Supplied data:

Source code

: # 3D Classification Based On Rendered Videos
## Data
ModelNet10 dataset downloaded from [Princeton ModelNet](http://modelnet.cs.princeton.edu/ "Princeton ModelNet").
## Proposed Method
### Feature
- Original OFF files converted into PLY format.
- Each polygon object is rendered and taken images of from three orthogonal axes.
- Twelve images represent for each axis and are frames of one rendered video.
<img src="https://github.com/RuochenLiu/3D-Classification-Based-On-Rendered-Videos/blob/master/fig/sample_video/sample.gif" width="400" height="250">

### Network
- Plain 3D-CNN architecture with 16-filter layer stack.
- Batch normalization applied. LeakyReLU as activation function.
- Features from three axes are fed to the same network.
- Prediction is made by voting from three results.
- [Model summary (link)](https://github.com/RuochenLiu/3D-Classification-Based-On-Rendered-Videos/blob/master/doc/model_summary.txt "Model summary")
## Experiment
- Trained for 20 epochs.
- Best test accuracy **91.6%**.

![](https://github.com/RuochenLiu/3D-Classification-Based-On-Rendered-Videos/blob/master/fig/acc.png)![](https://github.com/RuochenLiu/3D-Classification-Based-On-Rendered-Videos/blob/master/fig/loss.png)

Your assignment: When you reach the line that contains "- Twelve images", stop; output it and every line before it from the start of the data, exactly as written.

Result:
Source code

: # 3D Classification Based On Rendered Videos
## Data
ModelNet10 dataset downloaded from [Princeton ModelNet](http://modelnet.cs.princeton.edu/ "Princeton ModelNet").
## Proposed Method
### Feature
- Original OFF files converted into PLY format.
- Each polygon object is rendered and taken images of from three orthogonal axes.
- Twelve images represent for each axis and are frames of one rendered video.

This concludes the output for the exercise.